Exercise requirements
The required output is a number: how many lines of the data below include the string "actual".

Data for this exercise
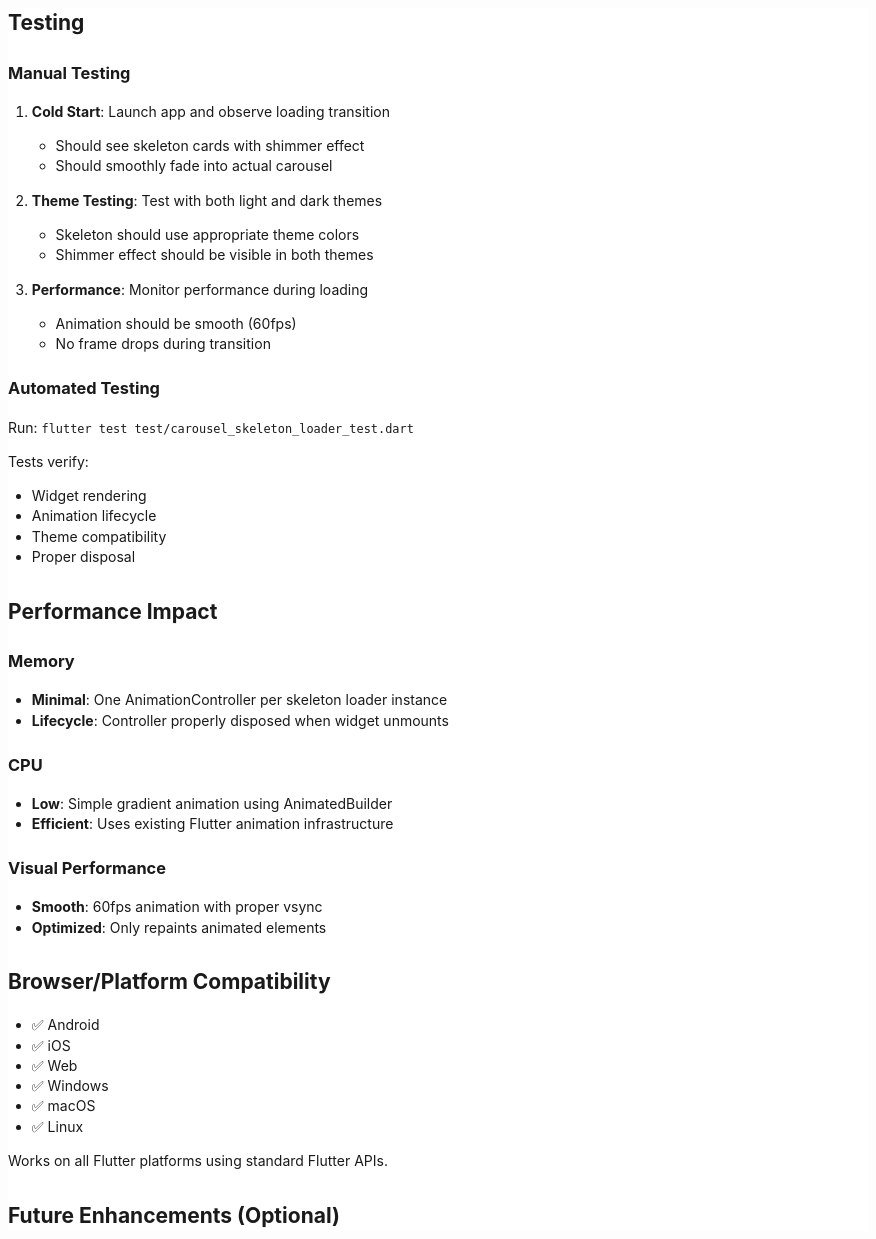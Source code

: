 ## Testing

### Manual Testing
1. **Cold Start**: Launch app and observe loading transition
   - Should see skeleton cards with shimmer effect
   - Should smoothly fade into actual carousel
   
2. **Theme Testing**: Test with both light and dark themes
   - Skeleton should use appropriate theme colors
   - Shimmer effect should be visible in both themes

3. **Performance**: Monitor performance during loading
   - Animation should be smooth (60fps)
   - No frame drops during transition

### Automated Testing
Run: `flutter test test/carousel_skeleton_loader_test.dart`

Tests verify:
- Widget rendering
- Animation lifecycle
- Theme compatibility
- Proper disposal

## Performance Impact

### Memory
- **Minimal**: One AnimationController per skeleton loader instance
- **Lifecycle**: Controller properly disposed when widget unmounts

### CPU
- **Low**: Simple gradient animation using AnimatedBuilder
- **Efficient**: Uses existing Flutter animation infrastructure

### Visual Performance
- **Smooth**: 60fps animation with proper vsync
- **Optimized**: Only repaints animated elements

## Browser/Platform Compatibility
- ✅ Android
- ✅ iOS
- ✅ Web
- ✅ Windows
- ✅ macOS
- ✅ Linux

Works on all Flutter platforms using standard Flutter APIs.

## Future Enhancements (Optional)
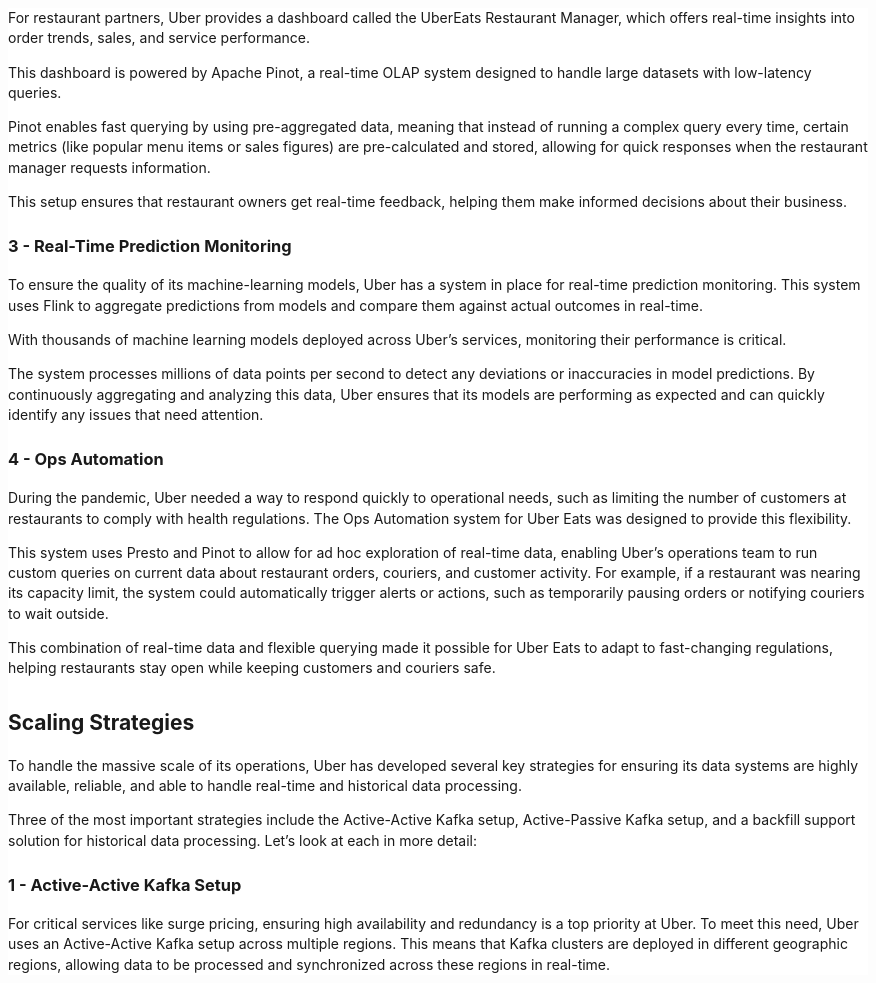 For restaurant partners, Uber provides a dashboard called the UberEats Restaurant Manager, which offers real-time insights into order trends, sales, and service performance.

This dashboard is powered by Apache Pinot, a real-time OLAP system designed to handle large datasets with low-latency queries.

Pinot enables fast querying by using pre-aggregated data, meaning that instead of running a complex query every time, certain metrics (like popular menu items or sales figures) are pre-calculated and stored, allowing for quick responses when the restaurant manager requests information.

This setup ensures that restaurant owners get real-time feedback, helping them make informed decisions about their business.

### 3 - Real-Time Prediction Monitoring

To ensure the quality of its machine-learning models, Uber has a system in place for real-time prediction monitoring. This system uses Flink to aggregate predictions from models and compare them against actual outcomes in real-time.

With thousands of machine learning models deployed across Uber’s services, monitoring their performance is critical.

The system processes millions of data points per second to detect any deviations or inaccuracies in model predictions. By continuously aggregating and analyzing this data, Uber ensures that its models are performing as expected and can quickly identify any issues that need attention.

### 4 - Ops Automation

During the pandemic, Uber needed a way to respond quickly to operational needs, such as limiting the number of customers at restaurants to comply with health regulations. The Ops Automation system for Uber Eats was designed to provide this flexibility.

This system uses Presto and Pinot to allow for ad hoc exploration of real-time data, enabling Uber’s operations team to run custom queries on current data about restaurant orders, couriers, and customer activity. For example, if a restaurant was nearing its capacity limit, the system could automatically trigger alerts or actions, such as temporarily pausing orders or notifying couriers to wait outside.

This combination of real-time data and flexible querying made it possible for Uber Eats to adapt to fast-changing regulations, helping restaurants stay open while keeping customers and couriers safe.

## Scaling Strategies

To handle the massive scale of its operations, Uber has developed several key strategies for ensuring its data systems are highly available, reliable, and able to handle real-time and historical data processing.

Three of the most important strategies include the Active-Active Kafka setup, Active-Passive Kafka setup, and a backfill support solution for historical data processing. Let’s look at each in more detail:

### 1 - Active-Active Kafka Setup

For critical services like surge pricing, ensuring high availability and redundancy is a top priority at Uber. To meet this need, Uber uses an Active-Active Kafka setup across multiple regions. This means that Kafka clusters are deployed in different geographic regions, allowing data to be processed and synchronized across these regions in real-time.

Written solution
2